Stored items
┌──
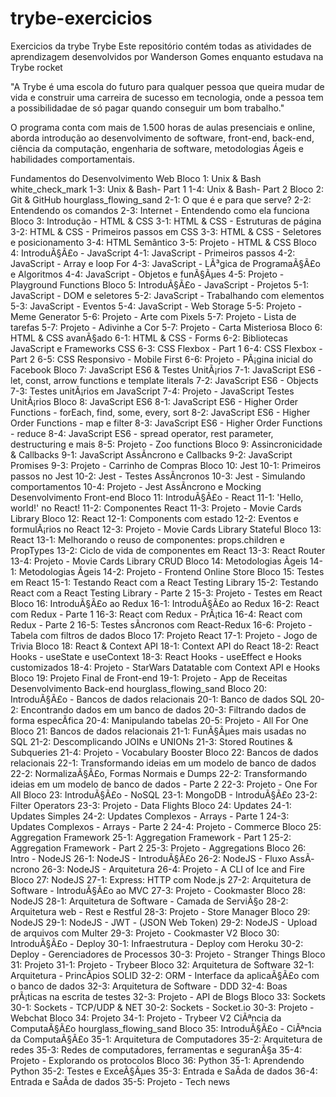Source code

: # trybe-exercicios
Exercicios da trybe
Trybe
Este repositório contém todas as atividades de aprendizagem desenvolvidos por Wanderson Gomes enquanto estudava na Trybe rocket

"A Trybe é uma escola do futuro para qualquer pessoa que queira mudar de vida e construir uma carreira de sucesso em tecnologia, onde a pessoa tem a possibilidadae de só pagar quando conseguir um bom trabalho."

O programa conta com mais de 1.500 horas de aulas presenciais e online, aborda introdução ao desenvolvimento de software, front-end, back-end, ciência da computação, engenharia de software, metodologias Ágeis e habilidades comportamentais.

Fundamentos do Desenvolvimento Web
Bloco 1: Unix & Bash white_check_mark
 1-3: Unix & Bash- Part 1
 1-4: Unix & Bash- Part 2
Bloco 2: Git & GitHub hourglass_flowing_sand
 2-1: O que é e para que serve?
 2-2: Entendendo os comandos
 2-3: Internet - Entendendo como ela funciona
Bloco 3: Introdução - HTML & CSS
 3-1: HTML & CSS - Estruturas de página
 3-2: HTML & CSS - Primeiros passos em CSS
 3-3: HTML & CSS - Seletores e posicionamento
 3-4: HTML Semântico
 3-5: Projeto - HTML & CSS
Bloco 4: IntroduÃ§Ã£o - JavaScript
 4-1: JavaScript - Primeiros passos
 4-2: JavaScript - Array e loop For
 4-3: JavaScript - LÃ³gica de ProgramaÃ§Ã£o e Algoritmos
 4-4: JavaScript - Objetos e funÃ§Ãµes
 4-5: Projeto - Playground Functions
Bloco 5: IntroduÃ§Ã£o - JavaScript - Projetos
 5-1: JavaScript - DOM e seletores
 5-2: JavaScript - Trabalhando com elementos
 5-3: JavaScript - Eventos
 5-4: JavaScript - Web Storage
 5-5: Projeto - Meme Generator
 5-6: Projeto - Arte com Pixels
 5-7: Projeto - Lista de tarefas
 5-7: Projeto - Adivinhe a Cor
 5-7: Projeto - Carta Misteriosa
Bloco 6: HTML & CSS avanÃ§ado
 6-1: HTML & CSS - Forms
 6-2: Bibliotecas JavaScript e Frameworks CSS
 6-3: CSS Flexbox - Part 1
 6-4: CSS Flexbox - Part 2
 6-5: CSS Responsivo - Mobile First
 6-6: Projeto - PÃ¡gina inicial do Facebook
Bloco 7: JavaScript ES6 & Testes UnitÃ¡rios
 7-1: JavaScript ES6 - let, const, arrow functions e template literals
 7-2: JavaScript ES6 - Objects
 7-3: Testes unitÃ¡rios em JavaScript
 7-4: Projeto - JavaScript Testes UnitÃ¡rios
Bloco 8: JavaScript ES6
 8-1: JavaScript ES6 - Higher Order Functions - forEach, find, some, every, sort
 8-2: JavaScript ES6 - Higher Order Functions - map e filter
 8-3: JavaScript ES6 - Higher Order Functions - reduce
 8-4: JavaScript ES6 - spread operator, rest parameter, destructuring e mais
 8-5: Projeto - Zoo functions
Bloco 9: Assincronicidade & Callbacks
 9-1: JavaScript AssÃ­ncrono e Callbacks
 9-2: JavaScript Promises
 9-3: Projeto - Carrinho de Compras
Bloco 10: Jest
 10-1: Primeiros passos no Jest
 10-2: Jest - Testes AssÃ­ncronos
 10-3: Jest - Simulando comportamentos
 10-4: Projeto - Jest AssÃ­ncrono e Mocking
Desenvolvimento Front-end
Bloco 11: IntroduÃ§Ã£o - React
 11-1: 'Hello, world!' no React!
 11-2: Componentes React
 11-3: Projeto - Movie Cards Library
Bloco 12: React
 12-1: Components com estado
 12-2: Eventos e formulÃ¡rios no React
 12-3: Projeto - Movie Cards Library Stateful
Bloco 13: React
 13-1: Melhorando o reuso de componentes: props.children e PropTypes
 13-2: Ciclo de vida de componentes em React
 13-3: React Router
 13-4: Projeto - Movie Cards Library CRUD
Bloco 14: Metodologias Ãgeis
 14-1: Metodologias Ãgeis
 14-2: Projeto - Frontend Online Store
Bloco 15: Testes em React
 15-1: Testando React com a React Testing Library
 15-2: Testando React com a React Testing Library - Parte 2
 15-3: Projeto - Testes em React
Bloco 16: IntroduÃ§Ã£o ao Redux
 16-1: IntroduÃ§Ã£o ao Redux
 16-2: React com Redux - Parte 1
 16-3: React com Redux - PrÃ¡tica
 16-4: React com Redux - Parte 2
 16-5: Testes sÃ­ncronos com React-Redux
 16-6: Projeto - Tabela com filtros de dados
Bloco 17: Projeto React
 17-1: Projeto - Jogo de Trivia
Bloco 18: React & Context API
 18-1: Context API do React
 18-2: React Hooks - useState e useContext
 18-3: React Hooks - useEffect e Hooks customizados
 18-4: Projeto - StarWars Datatable com Context API e Hooks
Bloco 19: Projeto Final de Front-end
 19-1: Projeto - App de Receitas
Desenvolvimento Back-end hourglass_flowing_sand
Bloco 20: IntroduÃ§Ã£o - Bancos de dados relacionais
 20-1: Banco de dados SQL
 20-2: Encontrando dados em um banco de dados
 20-3: Filtrando dados de forma especÃ­fica
 20-4: Manipulando tabelas
 20-5: Projeto - All For One
Bloco 21: Bancos de dados relacionais
 21-1: FunÃ§Ãµes mais usadas no SQL
 21-2: Descomplicando JOINs e UNIONs
 21-3: Stored Routines & Subqueries
 21-4: Projeto - Vocabulary Booster
Bloco 22: Bancos de dados relacionais
 22-1: Transformando ideias em um modelo de banco de dados
 22-2: NormalizaÃ§Ã£o, Formas Normais e Dumps
 22-2: Transformando ideias em um modelo de banco de dados - Parte 2
 22-3: Projeto - One For All
Bloco 23: IntroduÃ§Ã£o - NoSQL
 23-1: MongoDB - IntroduÃ§Ã£o
 23-2: Filter Operators
 23-3: Projeto - Data Flights
Bloco 24: Updates
 24-1: Updates Simples
 24-2: Updates Complexos - Arrays - Parte 1
 24-3: Updates Complexos - Arrays - Parte 2
 24-4: Projeto - Commerce
Bloco 25: Aggregation Framework
 25-1: Aggregation Framework - Part 1
 25-2: Aggregation Framework - Part 2
 25-3: Projeto - Aggregations
Bloco 26: Intro - NodeJS
 26-1: NodeJS - IntroduÃ§Ã£o
 26-2: NodeJS - Fluxo AssÃ­ncrono
 26-3: NodeJS - Arquitetura
 26-4: Projeto - A CLI of Ice and Fire
Bloco 27: NodeJS
 27-1: Express: HTTP com Node.js
 27-2: Arquitetura de Software - IntroduÃ§Ã£o ao MVC
 27-3: Projeto - Cookmaster
Bloco 28: NodeJS
 28-1: Arquitetura de Software - Camada de ServiÃ§o
 28-2: Arquitetura web - Rest e Restful
 28-3: Projeto - Store Manager
Bloco 29: NodeJS
 29-1: NodeJS - JWT - (JSON Web Token)
 29-2: NodeJS - Upload de arquivos com Multer
 29-3: Projeto - Cookmaster V2
Bloco 30: IntroduÃ§Ã£o - Deploy
 30-1: Infraestrutura - Deploy com Heroku
 30-2: Deploy - Gerenciadores de Processos
 30-3: Projeto - Stranger Things
Bloco 31: Projeto
 31-1: Projeto - Trybeer
Bloco 32: Arquitetura de Software
 32-1: Arquitetura - PrincÃ­pios SOLID
 32-2: ORM - Interface da aplicaÃ§Ã£o com o banco de dados
 32-3: Arquitetura de Software - DDD
 32-4: Boas prÃ¡ticas na escrita de testes
 32-3: Projeto - API de Blogs
Bloco 33: Sockets
 30-1: Sockets - TCP/UDP & NET
 30-2: Sockets - Socket.io
 30-3: Projeto - Webchat
Bloco 34: Projeto
 34-1: Projeto - Trybeer V2
CiÃªncia da ComputaÃ§Ã£o hourglass_flowing_sand
Bloco 35: IntroduÃ§Ã£o - CiÃªncia da ComputaÃ§Ã£o
 35-1: Arquitetura de Computadores
 35-2: Arquitetura de redes
 35-3: Redes de computadores, ferramentas e seguranÃ§a
 35-4: Projeto - Explorando os protocolos
Bloco 36: Python
 35-1: Aprendendo Python
 35-2: Testes e ExceÃ§Ãµes
 35-3: Entrada e SaÃ­da de dados
 36-4: Entrada e SaÃ­da de dados
 35-5: Projeto - Tech news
└──
*Work task*. Without the pictures, write out the lines from the beginning of the entries through the line with "Bloco 7: JavaScript ES6 & Testes UnitÃ¡rios".

*Reply to the task*.
Source code

: # trybe-exercicios
Exercicios da trybe
Trybe
Este repositório contém todas as atividades de aprendizagem desenvolvidos por Wanderson Gomes enquanto estudava na Trybe rocket

"A Trybe é uma escola do futuro para qualquer pessoa que queira mudar de vida e construir uma carreira de sucesso em tecnologia, onde a pessoa tem a possibilidadae de só pagar quando conseguir um bom trabalho."

O programa conta com mais de 1.500 horas de aulas presenciais e online, aborda introdução ao desenvolvimento de software, front-end, back-end, ciência da computação, engenharia de software, metodologias Ágeis e habilidades comportamentais.

Fundamentos do Desenvolvimento Web
Bloco 1: Unix & Bash white_check_mark
 1-3: Unix & Bash- Part 1
 1-4: Unix & Bash- Part 2
Bloco 2: Git & GitHub hourglass_flowing_sand
 2-1: O que é e para que serve?
 2-2: Entendendo os comandos
 2-3: Internet - Entendendo como ela funciona
Bloco 3: Introdução - HTML & CSS
 3-1: HTML & CSS - Estruturas de página
 3-2: HTML & CSS - Primeiros passos em CSS
 3-3: HTML & CSS - Seletores e posicionamento
 3-4: HTML Semântico
 3-5: Projeto - HTML & CSS
Bloco 4: IntroduÃ§Ã£o - JavaScript
 4-1: JavaScript - Primeiros passos
 4-2: JavaScript - Array e loop For
 4-3: JavaScript - LÃ³gica de ProgramaÃ§Ã£o e Algoritmos
 4-4: JavaScript - Objetos e funÃ§Ãµes
 4-5: Projeto - Playground Functions
Bloco 5: IntroduÃ§Ã£o - JavaScript - Projetos
 5-1: JavaScript - DOM e seletores
 5-2: JavaScript - Trabalhando com elementos
 5-3: JavaScript - Eventos
 5-4: JavaScript - Web Storage
 5-5: Projeto - Meme Generator
 5-6: Projeto - Arte com Pixels
 5-7: Projeto - Lista de tarefas
 5-7: Projeto - Adivinhe a Cor
 5-7: Projeto - Carta Misteriosa
Bloco 6: HTML & CSS avanÃ§ado
 6-1: HTML & CSS - Forms
 6-2: Bibliotecas JavaScript e Frameworks CSS
 6-3: CSS Flexbox - Part 1
 6-4: CSS Flexbox - Part 2
 6-5: CSS Responsivo - Mobile First
 6-6: Projeto - PÃ¡gina inicial do Facebook
Bloco 7: JavaScript ES6 & Testes UnitÃ¡rios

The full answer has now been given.